_HOW TO COMPLETE THIS TASK_. Please work out how many lines below contain the word "phân", and reply with only that number.

_DATA FOR THE TASK_.
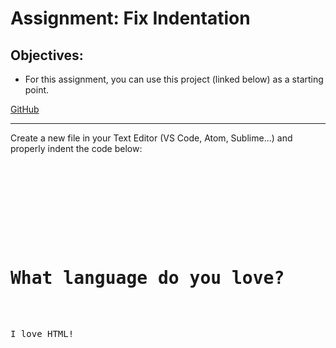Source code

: <h1>Assignment: Fix Indentation</h1>

<h2>Objectives:</h2>
<ul>
  <li>For this assignment, you can use this project (linked below) as a starting point.</li>
</ul>
<a href="https://github.com/TheCodingDojo/webFun_html_indentation">GitHub</a>

<hr>

<p>Create a new file in your Text Editor (VS Code, Atom, Sublime...) and properly indent the code below:</p>
<pre>
<!DOCTYPE html>
<html>
<head>
<title>
Basic I
</title>
</head>
<body>
<h1>
What language do you love?
</h1>
<p>
I love HTML!
</p>
</body>
</html>
</pre>
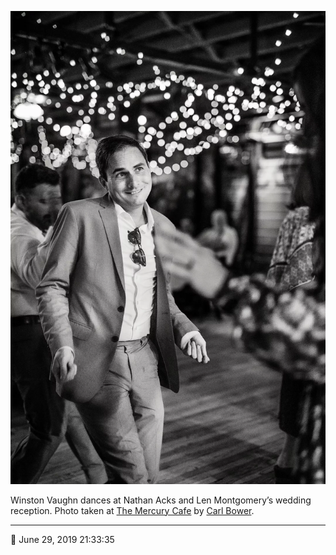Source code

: ![Winston Vaughn dances](assets/abf1643eac818117c08db0ca3cf819e7.webp)

Winston Vaughn dances at Nathan Acks and Len Montgomery’s wedding reception. Photo taken at [The Mercury Cafe](http://mercurycafe.com/) by [Carl Bower](http://carlbowerphotos.com/).

- - - -

<span aria-hidden="true">📅</span> June 29, 2019 21:33:35
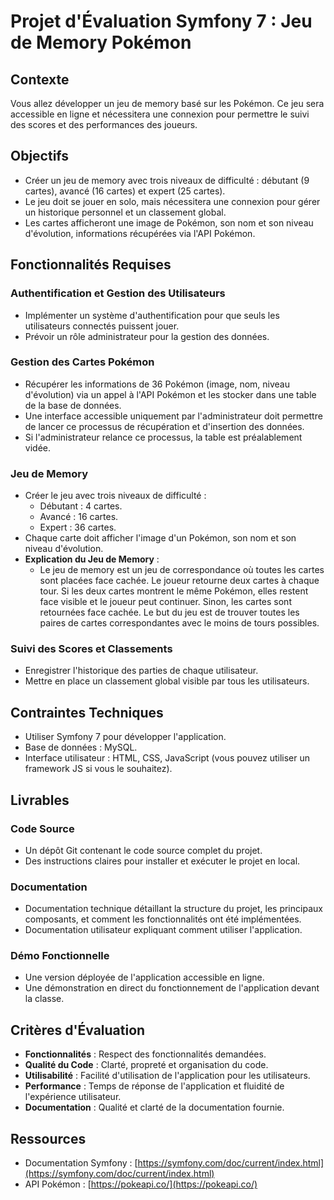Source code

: 
# Projet d'Évaluation Symfony 7 : Jeu de Memory Pokémon

## Contexte
Vous allez développer un jeu de memory basé sur les Pokémon. Ce jeu sera accessible en ligne et nécessitera une connexion pour permettre le suivi des scores et des performances des joueurs.

## Objectifs
- Créer un jeu de memory avec trois niveaux de difficulté : débutant (9 cartes), avancé (16 cartes) et expert (25 cartes).
- Le jeu doit se jouer en solo, mais nécessitera une connexion pour gérer un historique personnel et un classement global.
- Les cartes afficheront une image de Pokémon, son nom et son niveau d'évolution, informations récupérées via l'API Pokémon.

## Fonctionnalités Requises

### Authentification et Gestion des Utilisateurs
- Implémenter un système d'authentification pour que seuls les utilisateurs connectés puissent jouer.
- Prévoir un rôle administrateur pour la gestion des données.

### Gestion des Cartes Pokémon
- Récupérer les informations de 36 Pokémon (image, nom, niveau d'évolution) via un appel à l'API Pokémon et les stocker dans une table de la base de données.
- Une interface accessible uniquement par l'administrateur doit permettre de lancer ce processus de récupération et d'insertion des données.
- Si l'administrateur relance ce processus, la table est préalablement vidée.

### Jeu de Memory
- Créer le jeu avec trois niveaux de difficulté :
  - Débutant : 4 cartes.
  - Avancé : 16 cartes.
  - Expert : 36 cartes.
- Chaque carte doit afficher l'image d'un Pokémon, son nom et son niveau d'évolution.
- **Explication du Jeu de Memory** :
  - Le jeu de memory est un jeu de correspondance où toutes les cartes sont placées face cachée. Le joueur retourne deux cartes à chaque tour. Si les deux cartes montrent le même Pokémon, elles restent face visible et le joueur peut continuer. Sinon, les cartes sont retournées face cachée. Le but du jeu est de trouver toutes les paires de cartes correspondantes avec le moins de tours possibles.

### Suivi des Scores et Classements
- Enregistrer l'historique des parties de chaque utilisateur.
- Mettre en place un classement global visible par tous les utilisateurs.

## Contraintes Techniques
- Utiliser Symfony 7 pour développer l'application.
- Base de données : MySQL.
- Interface utilisateur : HTML, CSS, JavaScript (vous pouvez utiliser un framework JS si vous le souhaitez).

## Livrables

### Code Source
- Un dépôt Git contenant le code source complet du projet.
- Des instructions claires pour installer et exécuter le projet en local.

### Documentation
- Documentation technique détaillant la structure du projet, les principaux composants, et comment les fonctionnalités ont été implémentées.
- Documentation utilisateur expliquant comment utiliser l'application.

### Démo Fonctionnelle
- Une version déployée de l'application accessible en ligne.
- Une démonstration en direct du fonctionnement de l'application devant la classe.

## Critères d'Évaluation
- **Fonctionnalités** : Respect des fonctionnalités demandées.
- **Qualité du Code** : Clarté, propreté et organisation du code.
- **Utilisabilité** : Facilité d'utilisation de l'application pour les utilisateurs.
- **Performance** : Temps de réponse de l'application et fluidité de l'expérience utilisateur.
- **Documentation** : Qualité et clarté de la documentation fournie.

## Ressources
- Documentation Symfony : [https://symfony.com/doc/current/index.html](https://symfony.com/doc/current/index.html)
- API Pokémon : [https://pokeapi.co/](https://pokeapi.co/)
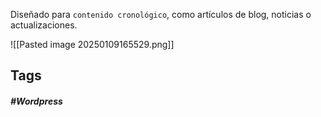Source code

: Diseñado para `contenido cronológico`, como artículos de blog, noticias o actualizaciones.

![[Pasted image 20250109165529.png]]
## Tags

##### #Wordpress
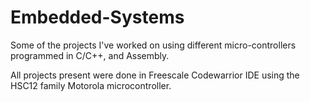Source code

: # Embedded-Systems
Some of the projects I've worked on using different micro-controllers programmed in C/C++, and Assembly. 

All projects present were done in Freescale Codewarrior IDE using the HSC12 family Motorola microcontroller.
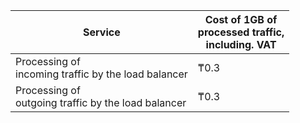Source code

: | Service | Cost of 1GB of <br>processed traffic, <br>including. VAT |
| --- | --- |
| Processing of <br>incoming traffic by the load balancer | ₸0.3 |
| Processing of <br>outgoing traffic by the load balancer | ₸0.3 |
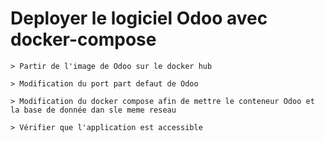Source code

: # Deployer le logiciel Odoo avec docker-compose

    > Partir de l'image de Odoo sur le docker hub

    > Modification du port part defaut de Odoo

    > Modification du docker compose afin de mettre le conteneur Odoo et la base de donnée dan sle meme reseau

    > Vérifier que l'application est accessible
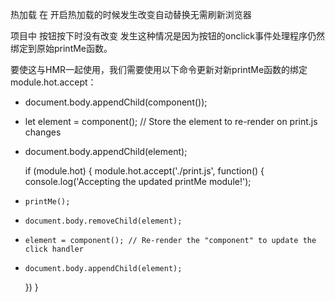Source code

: 热加载 在 开启热加载的时候发生改变自动替换无需刷新浏览器

项目中 按钮按下时没有改变
发生这种情况是因为按钮的onclick事件处理程序仍然绑定到原始printMe函数。

要使这与HMR一起使用，我们需要使用以下命令更新对新printMe函数的绑定module.hot.accept：

- document.body.appendChild(component());
+ let element = component(); // Store the element to re-render on print.js changes
+ document.body.appendChild(element);

  if (module.hot) {
    module.hot.accept('./print.js', function() {
      console.log('Accepting the updated printMe module!');
-     printMe();
+     document.body.removeChild(element);
+     element = component(); // Re-render the "component" to update the click handler
+     document.body.appendChild(element);
    })
  }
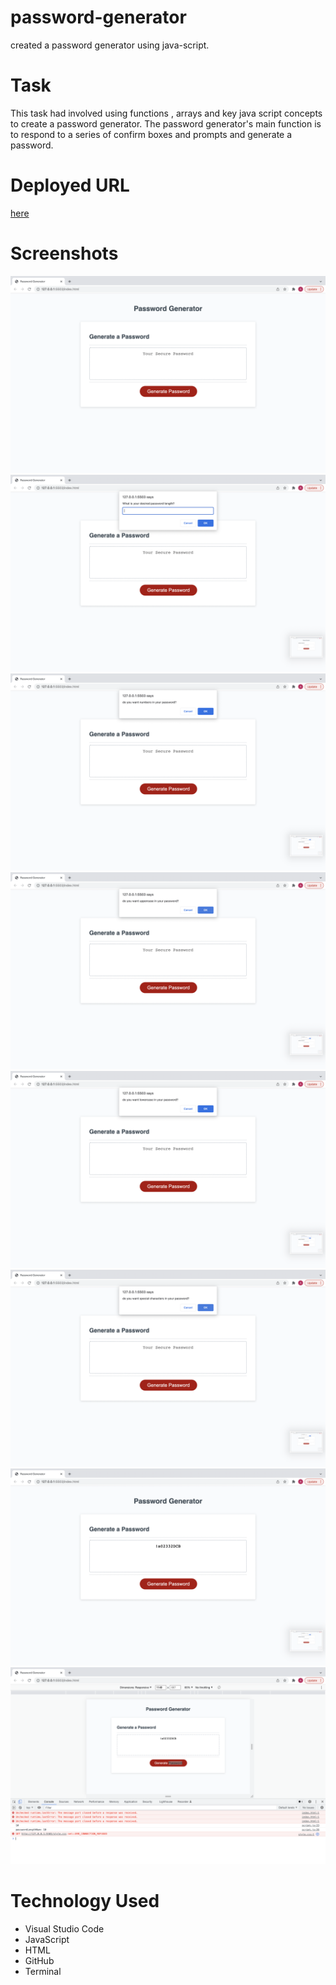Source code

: # password-generator

created a password generator using java-script.

# Task

This task had involved using functions , arrays and key java script concepts to create a password generator. The password generator's main function is to respond to a series of confirm boxes and prompts and generate a password.

# Deployed URL

[here](https://aosman0.github.io/password-generator/)

# Screenshots

![screenshot-1](./assets/images%20/screenshot-1.png)
![screenshot-2](./assets/images%20/screenshot-2.png)
![screenshot-3](./assets/images%20/screenshot-3.png)
![screenshot-4](./assets/images%20/screenshot-4.png)
![screenshot-5](./assets/images%20/screenshot-5.png)
![screenshot-6](./assets/images%20/screenshot-6.png)
![screenshot-7](./assets/images%20/screenshot-7.png)
![screenshot-8](./assets/images%20/screenshot-8.png)

# Technology Used

- Visual Studio Code
- JavaScript
- HTML
- GitHub
- Terminal
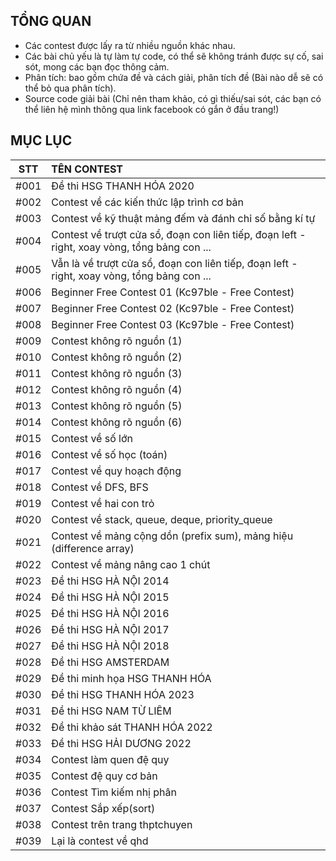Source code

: ## TỔNG QUAN
- Các contest được lấy ra từ nhiều nguồn khác nhau.
- Các bài chủ yếu là tự làm tự code, có thể sẽ không tránh được sự cố, sai sót, mong các bạn đọc thông cảm.
- Phân tích: bao gồm chứa đề và cách giải, phân tích đề (Bài nào dễ sẽ có thể bỏ qua phân tích).
- Source code giải bài
(Chỉ nên tham khảo, có gì thiếu/sai sót, các bạn có thể liên hệ mình thông qua link facebook có gắn ở đầu trang!)

## MỤC LỤC

|STT|TÊN CONTEST|
|:---:|:---|
|#001|Đề thi HSG THANH HÓA 2020|
|#002|Contest về các kiến thức lập trình cơ bản|
|#003|Contest về kỹ thuật mảng đếm và đánh chỉ số bằng kí tự|
|#004|Contest về trượt cửa sổ, đoạn con liên tiếp, đoạn left - right, xoay vòng, tổng bảng con ...|
|#005|Vẫn là về trượt cửa sổ, đoạn con liên tiếp, đoạn left - right, xoay vòng, tổng bảng con ...|
|#006|Beginner Free Contest 01 (Kc97ble - Free Contest)|
|#007|Beginner Free Contest 02 (Kc97ble - Free Contest)|
|#008|Beginner Free Contest 03 (Kc97ble - Free Contest)|
|#009|Contest không rõ nguồn (1)|
|#010|Contest không rõ nguồn (2)|
|#011|Contest không rõ nguồn (3)|
|#012|Contest không rõ nguồn (4)|
|#013|Contest không rõ nguồn (5)|
|#014|Contest không rõ nguồn (6)|
|#015|Contest về số lớn|
|#016|Contest về số học (toán)|
|#017|Contest về quy hoạch động|
|#018|Contest về DFS, BFS|
|#019|Contest về hai con trỏ|
|#020|Contest về stack, queue, deque, priority_queue|
|#021|Contest về mảng cộng dồn (prefix sum), mảng hiệu (difference array)|
|#022|Contest về mảng nâng cao 1 chút|
|#023|Đề thi HSG HÀ NỘI 2014|
|#024|Đề thi HSG HÀ NỘI 2015|
|#025|Đề thi HSG HÀ NỘI 2016|
|#026|Đề thi HSG HÀ NỘI 2017|
|#027|Đề thi HSG HÀ NỘI 2018|
|#028|Đề thi HSG AMSTERDAM|
|#029|Đề thi minh họa HSG THANH HÓA|
|#030|Đề thi HSG THANH HÓA 2023|
|#031|Đề thi HSG NAM TỪ LIÊM|
|#032|Đề thi khảo sát THANH HÓA 2022|
|#033|Đề thi HSG HẢI DƯƠNG 2022|
|#034|Contest làm quen đệ quy|
|#035|Contest đệ quy cơ bản|
|#036|Contest Tìm kiếm nhị phân|
|#037|Contest Sắp xếp(sort)|
|#038|Contest trên trang thptchuyen|
|#039|Lại là contest về qhd|
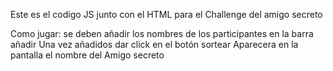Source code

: Este es el codigo JS junto con el HTML para el Challenge del amigo secreto

Como jugar: se deben añadir los nombres de los participantes en la barra añadir
Una vez añadidos dar click en el botón sortear
Aparecera en la pantalla el nombre del Amigo secreto 
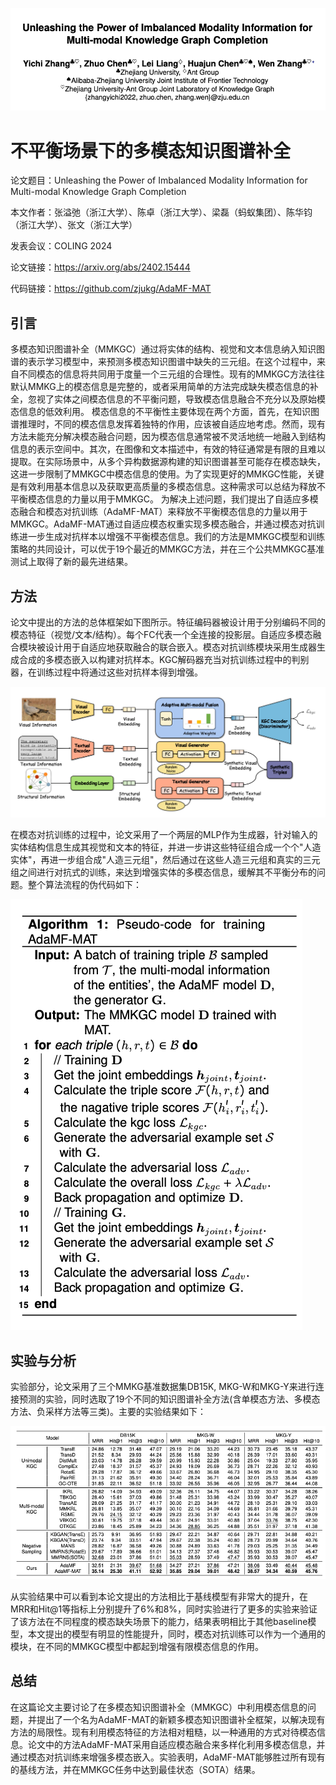 ![](./fig3/title.png)



# 不平衡场景下的多模态知识图谱补全

论文题目：Unleashing the Power of Imbalanced Modality Information for Multi-modal Knowledge Graph Completion

本文作者：张溢弛（浙江大学）、陈卓（浙江大学）、梁磊（蚂蚁集团）、陈华钧（浙江大学）、张文（浙江大学）

发表会议：COLING 2024

论文链接：https://arxiv.org/abs/2402.15444

代码链接：https://github.com/zjukg/AdaMF-MAT



## 引言
多模态知识图谱补全（MMKGC）通过将实体的结构、视觉和文本信息纳入知识图谱的表示学习模型中，来预测多模态知识图谱中缺失的三元组。在这个过程中，来自不同模态的信息将共同用于度量一个三元组的合理性。现有的MMKGC方法往往默认MMKG上的模态信息是完整的，或者采用简单的方法完成缺失模态信息的补全，忽视了实体之间模态信息的不平衡问题，导致模态信息融合不充分以及原始模态信息的低效利用。
模态信息的不平衡性主要体现在两个方面，首先，在知识图谱推理时，不同的模态信息发挥着独特的作用，应该被自适应地考虑。然而，现有方法未能充分解决模态融合问题，因为模态信息通常被不灵活地统一地融入到结构信息的表示空间中。其次，在图像和文本描述中，有效的特征通常是有限的且难以提取。在实际场景中，从多个异构数据源构建的知识图谱甚至可能存在模态缺失，这进一步限制了MMKGC中模态信息的使用。为了实现更好的MMKGC性能，关键是有效利用基本信息以及获取更高质量的多模态信息。这种需求可以总结为释放不平衡模态信息的力量以用于MMKGC。
为解决上述问题，我们提出了自适应多模态融合和模态对抗训练（AdaMF-MAT）来释放不平衡模态信息的力量以用于MMKGC。AdaMF-MAT通过自适应模态权重实现多模态融合，并通过模态对抗训练进一步生成对抗样本以增强不平衡模态信息。我们的方法是MMKGC模型和训练策略的共同设计，可以优于19个最近的MMKGC方法，并在三个公共MMKGC基准测试上取得了新的最先进结果。




## 方法
论文中提出的方法的总体框架如下图所示。特征编码器被设计用于分别编码不同的模态特征（视觉/文本/结构）。每个FC代表一个全连接的投影层。自适应多模态融合模块被设计用于自适应地获取融合的联合嵌入。模态对抗训练模块采用生成器生成合成的多模态嵌入以构建对抗样本。KGC解码器充当对抗训练过程中的判别器，在训练过程中将通过这些对抗样本得到增强。

![](./fig3/model.png)

在模态对抗训练的过程中，论文采用了一个两层的MLP作为生成器，针对输入的实体结构信息生成其视觉和文本的特征，并进一步讲这些特征组合成一个个"人造实体"，再进一步组合成"人造三元组"，然后通过在这些人造三元组和真实的三元组之间进行对抗式的训练，来达到增强实体的多模态信息，缓解其不平衡分布的问题。整个算法流程的伪代码如下：

![](./fig3/code.png)



## 实验与分析

实验部分，论文采用了三个MMKG基准数据集DB15K, MKG-W和MKG-Y来进行连接预测的实验，同时选取了19个不同的知识图谱补全方法(含单模态方法、多模态方法、负采样方法等三类)。主要的实验结果如下：

![](./fig3/experiment1.png)

从实验结果中可以看到本论文提出的方法相比于基线模型有非常大的提升，在MRR和Hit@1等指标上分别提升了6%和8%，同时实验进行了更多的实验来验证了该方法在不同程度的模态缺失场景下的能力，结果表明相比于其他baseline模型，本文提出的模型有明显的性能提升，同时，模态对抗训练可以作为一个通用的模块，在不同的MMKGC模型中都起到增强有限模态信息的作用。

## 总结

在这篇论文主要讨论了在多模态知识图谱补全（MMKGC）中利用模态信息的问题，并提出了一个名为AdaMF-MAT的新颖多模态知识图谱补全框架，以解决现有方法的局限性。现有利用模态特征的方法相对粗糙，以一种通用的方式对待模态信息。论文中的方法AdaMF-MAT采用自适应模态融合来多样化利用多模态信息，并通过模态对抗训练来增强多模态嵌入。实验表明，AdaMF-MAT能够胜过所有现有的基线方法，并在MMKGC任务中达到最佳状态（SOTA）结果。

_EXERCISE RESPONSE_. 2